# Task description
Look through the listing below and give the number of lines that hold "elements". Say nothing more.

# Exercise data
——————

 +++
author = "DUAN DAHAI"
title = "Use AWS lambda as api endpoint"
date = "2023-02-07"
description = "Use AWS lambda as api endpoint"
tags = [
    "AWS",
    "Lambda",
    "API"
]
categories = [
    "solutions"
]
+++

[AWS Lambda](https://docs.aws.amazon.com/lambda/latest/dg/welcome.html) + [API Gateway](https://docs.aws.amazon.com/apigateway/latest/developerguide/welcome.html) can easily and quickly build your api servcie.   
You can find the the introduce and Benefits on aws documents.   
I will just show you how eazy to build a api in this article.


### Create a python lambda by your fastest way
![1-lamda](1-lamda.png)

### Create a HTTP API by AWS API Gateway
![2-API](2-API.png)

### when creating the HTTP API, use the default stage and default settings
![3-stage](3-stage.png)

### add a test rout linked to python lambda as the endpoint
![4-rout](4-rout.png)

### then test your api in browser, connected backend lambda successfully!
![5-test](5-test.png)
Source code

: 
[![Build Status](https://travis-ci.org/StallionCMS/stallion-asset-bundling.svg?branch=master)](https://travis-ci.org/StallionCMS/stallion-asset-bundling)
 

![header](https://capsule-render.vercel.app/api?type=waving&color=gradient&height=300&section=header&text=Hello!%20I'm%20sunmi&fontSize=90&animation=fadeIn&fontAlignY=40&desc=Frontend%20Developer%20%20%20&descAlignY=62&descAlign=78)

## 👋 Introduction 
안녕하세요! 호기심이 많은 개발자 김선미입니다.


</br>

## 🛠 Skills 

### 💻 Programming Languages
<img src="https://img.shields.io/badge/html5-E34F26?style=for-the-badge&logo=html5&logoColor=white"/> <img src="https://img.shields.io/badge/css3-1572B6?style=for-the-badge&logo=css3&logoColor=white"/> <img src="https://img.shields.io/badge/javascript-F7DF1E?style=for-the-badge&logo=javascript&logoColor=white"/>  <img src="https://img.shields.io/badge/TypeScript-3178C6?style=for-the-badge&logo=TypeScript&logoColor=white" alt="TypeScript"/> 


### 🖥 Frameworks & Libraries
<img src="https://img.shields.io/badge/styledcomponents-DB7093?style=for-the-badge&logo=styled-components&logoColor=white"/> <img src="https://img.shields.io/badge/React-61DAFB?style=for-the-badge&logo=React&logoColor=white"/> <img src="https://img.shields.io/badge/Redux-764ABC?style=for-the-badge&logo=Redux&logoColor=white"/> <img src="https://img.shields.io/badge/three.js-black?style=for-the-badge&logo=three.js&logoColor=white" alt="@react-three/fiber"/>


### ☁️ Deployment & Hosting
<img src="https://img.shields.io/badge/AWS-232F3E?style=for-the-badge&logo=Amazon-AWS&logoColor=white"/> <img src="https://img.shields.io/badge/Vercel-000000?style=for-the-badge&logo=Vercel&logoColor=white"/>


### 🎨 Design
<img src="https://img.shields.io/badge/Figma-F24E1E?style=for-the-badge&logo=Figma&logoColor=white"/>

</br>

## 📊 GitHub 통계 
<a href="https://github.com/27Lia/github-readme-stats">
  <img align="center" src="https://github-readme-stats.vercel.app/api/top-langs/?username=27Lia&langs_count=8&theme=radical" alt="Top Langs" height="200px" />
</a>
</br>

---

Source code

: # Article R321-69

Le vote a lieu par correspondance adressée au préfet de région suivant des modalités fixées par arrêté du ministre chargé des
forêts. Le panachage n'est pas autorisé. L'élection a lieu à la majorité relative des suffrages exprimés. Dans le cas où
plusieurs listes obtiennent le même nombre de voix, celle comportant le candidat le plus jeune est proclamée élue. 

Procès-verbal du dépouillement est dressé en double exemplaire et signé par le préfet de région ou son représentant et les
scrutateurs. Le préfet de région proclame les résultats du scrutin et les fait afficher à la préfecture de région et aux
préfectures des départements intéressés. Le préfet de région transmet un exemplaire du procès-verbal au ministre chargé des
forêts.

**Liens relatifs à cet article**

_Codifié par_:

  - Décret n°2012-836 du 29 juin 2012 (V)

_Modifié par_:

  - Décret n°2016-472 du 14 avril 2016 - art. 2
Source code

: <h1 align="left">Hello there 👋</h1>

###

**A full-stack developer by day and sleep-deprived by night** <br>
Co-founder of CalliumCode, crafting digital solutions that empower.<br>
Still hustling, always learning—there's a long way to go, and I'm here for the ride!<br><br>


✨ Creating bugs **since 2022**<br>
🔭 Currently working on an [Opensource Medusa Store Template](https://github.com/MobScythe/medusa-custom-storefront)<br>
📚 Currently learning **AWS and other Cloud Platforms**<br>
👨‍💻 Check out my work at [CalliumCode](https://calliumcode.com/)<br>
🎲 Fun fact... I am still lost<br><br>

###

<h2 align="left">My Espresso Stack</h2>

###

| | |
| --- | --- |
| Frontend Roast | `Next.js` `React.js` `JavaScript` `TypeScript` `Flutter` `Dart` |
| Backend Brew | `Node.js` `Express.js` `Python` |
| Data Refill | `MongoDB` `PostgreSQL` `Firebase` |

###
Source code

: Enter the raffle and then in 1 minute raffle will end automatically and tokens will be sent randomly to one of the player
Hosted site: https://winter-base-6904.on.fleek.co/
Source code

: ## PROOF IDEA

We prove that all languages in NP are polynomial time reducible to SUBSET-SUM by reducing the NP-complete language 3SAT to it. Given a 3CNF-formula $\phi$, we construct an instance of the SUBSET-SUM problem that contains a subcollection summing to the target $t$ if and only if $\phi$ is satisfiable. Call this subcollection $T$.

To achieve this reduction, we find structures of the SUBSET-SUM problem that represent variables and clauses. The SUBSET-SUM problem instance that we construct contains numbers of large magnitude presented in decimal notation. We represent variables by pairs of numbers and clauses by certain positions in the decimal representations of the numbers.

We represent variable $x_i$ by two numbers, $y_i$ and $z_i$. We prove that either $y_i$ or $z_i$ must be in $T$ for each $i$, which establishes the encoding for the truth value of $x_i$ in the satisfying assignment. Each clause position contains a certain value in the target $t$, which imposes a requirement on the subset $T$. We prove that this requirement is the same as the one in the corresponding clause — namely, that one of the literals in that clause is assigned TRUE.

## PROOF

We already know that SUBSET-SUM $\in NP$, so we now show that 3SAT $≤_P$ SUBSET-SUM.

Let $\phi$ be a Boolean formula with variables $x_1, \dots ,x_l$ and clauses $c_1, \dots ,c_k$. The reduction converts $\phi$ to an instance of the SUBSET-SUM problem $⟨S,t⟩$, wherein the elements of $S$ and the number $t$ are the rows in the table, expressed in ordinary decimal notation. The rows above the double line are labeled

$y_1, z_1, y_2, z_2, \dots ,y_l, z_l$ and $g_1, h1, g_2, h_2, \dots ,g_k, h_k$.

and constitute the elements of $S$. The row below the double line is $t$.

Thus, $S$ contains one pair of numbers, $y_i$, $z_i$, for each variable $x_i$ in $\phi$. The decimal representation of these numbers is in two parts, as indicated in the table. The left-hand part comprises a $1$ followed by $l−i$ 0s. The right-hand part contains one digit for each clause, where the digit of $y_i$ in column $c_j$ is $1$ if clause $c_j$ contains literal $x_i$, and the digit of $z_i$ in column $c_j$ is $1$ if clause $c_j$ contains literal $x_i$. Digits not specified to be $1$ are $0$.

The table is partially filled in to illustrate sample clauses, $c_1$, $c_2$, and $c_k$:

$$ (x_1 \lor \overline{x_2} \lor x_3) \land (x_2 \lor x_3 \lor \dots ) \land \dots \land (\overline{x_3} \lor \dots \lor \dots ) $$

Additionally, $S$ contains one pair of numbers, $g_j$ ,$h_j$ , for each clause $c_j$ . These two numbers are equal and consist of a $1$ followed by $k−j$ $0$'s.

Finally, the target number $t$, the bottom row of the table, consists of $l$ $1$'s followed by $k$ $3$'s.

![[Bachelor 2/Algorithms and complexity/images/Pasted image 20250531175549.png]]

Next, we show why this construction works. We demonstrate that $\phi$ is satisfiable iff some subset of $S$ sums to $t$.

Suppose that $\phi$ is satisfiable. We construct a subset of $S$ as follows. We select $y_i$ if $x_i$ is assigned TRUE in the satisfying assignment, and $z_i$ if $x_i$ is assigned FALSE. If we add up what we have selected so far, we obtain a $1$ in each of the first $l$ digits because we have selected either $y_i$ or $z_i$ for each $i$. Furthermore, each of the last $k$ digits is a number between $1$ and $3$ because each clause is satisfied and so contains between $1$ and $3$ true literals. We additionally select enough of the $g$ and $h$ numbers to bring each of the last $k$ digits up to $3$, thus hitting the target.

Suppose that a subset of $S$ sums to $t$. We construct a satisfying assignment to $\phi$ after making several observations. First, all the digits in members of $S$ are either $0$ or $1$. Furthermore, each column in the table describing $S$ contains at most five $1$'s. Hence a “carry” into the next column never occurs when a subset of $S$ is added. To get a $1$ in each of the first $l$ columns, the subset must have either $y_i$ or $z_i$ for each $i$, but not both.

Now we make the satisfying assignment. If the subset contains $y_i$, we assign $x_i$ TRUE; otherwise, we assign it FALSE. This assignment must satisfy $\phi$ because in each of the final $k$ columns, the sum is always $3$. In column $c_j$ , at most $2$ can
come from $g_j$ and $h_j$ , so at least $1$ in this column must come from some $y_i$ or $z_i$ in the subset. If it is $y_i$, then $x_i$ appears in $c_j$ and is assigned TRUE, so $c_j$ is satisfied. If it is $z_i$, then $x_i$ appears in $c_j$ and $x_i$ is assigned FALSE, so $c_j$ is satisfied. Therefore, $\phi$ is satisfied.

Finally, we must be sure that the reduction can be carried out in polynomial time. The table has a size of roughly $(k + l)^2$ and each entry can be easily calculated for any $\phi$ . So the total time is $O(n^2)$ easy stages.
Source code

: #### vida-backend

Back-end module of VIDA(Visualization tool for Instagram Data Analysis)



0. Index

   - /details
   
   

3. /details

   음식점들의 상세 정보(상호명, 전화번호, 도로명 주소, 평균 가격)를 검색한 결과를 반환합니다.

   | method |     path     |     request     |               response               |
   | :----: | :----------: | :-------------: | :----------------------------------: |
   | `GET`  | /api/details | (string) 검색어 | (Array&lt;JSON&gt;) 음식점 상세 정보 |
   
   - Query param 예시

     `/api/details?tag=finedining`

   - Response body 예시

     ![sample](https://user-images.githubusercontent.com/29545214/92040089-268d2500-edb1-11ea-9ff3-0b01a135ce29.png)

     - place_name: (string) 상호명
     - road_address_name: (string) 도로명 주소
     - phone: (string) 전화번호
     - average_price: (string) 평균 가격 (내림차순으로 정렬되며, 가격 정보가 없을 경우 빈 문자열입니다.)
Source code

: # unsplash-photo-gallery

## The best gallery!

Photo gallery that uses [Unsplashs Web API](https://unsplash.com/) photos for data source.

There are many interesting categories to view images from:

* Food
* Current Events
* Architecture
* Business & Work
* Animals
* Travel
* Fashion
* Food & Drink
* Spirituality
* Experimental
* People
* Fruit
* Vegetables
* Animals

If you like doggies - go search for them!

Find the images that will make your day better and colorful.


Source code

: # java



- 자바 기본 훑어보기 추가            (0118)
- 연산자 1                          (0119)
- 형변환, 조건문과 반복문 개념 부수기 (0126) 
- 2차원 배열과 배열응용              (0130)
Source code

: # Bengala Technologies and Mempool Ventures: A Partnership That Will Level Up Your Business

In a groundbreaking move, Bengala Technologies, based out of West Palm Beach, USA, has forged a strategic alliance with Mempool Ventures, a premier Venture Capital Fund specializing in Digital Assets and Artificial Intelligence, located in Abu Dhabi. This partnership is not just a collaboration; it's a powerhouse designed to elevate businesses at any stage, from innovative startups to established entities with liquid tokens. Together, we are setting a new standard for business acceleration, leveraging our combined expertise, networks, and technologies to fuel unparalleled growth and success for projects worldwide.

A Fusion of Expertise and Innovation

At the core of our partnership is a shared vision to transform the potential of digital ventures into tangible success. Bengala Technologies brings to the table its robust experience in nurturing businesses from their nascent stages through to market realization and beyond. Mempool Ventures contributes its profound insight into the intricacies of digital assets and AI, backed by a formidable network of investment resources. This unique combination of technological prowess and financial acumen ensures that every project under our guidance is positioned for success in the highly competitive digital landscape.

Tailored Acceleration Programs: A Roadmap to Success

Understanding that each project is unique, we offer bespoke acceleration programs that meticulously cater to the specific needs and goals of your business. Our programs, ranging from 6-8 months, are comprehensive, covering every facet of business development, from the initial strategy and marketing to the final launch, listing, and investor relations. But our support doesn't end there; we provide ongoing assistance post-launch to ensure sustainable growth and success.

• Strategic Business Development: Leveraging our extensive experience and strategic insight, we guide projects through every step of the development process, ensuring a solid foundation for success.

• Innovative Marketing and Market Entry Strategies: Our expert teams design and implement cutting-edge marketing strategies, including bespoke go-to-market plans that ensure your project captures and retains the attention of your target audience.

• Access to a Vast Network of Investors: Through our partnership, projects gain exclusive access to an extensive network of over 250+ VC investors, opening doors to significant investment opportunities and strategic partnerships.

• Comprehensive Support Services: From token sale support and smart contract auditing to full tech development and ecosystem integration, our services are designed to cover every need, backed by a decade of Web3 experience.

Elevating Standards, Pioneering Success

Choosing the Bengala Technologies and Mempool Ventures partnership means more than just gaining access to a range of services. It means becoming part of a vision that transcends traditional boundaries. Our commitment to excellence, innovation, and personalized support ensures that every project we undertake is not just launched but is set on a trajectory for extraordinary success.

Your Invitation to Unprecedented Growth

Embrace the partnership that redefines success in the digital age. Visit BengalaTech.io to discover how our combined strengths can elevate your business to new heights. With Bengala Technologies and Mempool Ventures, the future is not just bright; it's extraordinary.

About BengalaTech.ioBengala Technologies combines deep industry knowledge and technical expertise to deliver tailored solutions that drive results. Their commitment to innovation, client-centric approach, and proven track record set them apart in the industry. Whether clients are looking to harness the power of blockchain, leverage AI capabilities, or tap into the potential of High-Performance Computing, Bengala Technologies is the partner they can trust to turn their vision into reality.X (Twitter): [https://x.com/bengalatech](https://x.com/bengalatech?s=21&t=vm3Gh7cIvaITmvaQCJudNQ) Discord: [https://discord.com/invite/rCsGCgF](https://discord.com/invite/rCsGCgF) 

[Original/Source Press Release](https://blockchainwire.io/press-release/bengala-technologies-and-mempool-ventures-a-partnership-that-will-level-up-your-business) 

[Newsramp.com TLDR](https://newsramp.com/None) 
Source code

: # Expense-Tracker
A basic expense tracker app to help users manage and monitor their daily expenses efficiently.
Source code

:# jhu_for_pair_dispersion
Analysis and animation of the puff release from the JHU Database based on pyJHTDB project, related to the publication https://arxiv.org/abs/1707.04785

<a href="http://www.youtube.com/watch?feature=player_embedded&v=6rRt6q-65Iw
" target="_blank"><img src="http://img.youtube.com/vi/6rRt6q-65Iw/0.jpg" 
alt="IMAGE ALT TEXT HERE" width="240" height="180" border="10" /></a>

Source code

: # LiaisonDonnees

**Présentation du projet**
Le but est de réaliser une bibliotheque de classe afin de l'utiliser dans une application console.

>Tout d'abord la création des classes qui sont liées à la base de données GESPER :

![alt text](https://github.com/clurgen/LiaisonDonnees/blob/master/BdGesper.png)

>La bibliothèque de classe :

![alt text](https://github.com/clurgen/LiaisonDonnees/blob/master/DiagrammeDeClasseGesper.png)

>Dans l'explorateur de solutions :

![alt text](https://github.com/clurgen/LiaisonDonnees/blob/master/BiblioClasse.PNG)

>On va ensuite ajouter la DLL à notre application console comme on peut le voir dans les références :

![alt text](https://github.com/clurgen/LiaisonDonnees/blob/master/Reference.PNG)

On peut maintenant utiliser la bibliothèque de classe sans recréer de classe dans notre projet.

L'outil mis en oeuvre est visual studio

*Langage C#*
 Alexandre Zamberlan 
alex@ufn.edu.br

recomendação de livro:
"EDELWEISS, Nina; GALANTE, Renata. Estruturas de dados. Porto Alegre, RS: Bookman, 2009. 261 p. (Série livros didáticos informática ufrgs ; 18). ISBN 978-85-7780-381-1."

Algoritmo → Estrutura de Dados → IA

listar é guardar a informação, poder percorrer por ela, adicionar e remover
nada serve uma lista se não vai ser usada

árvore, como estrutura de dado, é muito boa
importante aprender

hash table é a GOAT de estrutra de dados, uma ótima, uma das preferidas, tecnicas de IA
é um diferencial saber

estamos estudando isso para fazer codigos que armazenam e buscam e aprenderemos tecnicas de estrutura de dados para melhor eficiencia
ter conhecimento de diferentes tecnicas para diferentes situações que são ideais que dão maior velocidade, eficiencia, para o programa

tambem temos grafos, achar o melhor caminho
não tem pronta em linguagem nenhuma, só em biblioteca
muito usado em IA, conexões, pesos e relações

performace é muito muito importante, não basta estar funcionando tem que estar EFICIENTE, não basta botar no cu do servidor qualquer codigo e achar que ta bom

——————

# Task output
2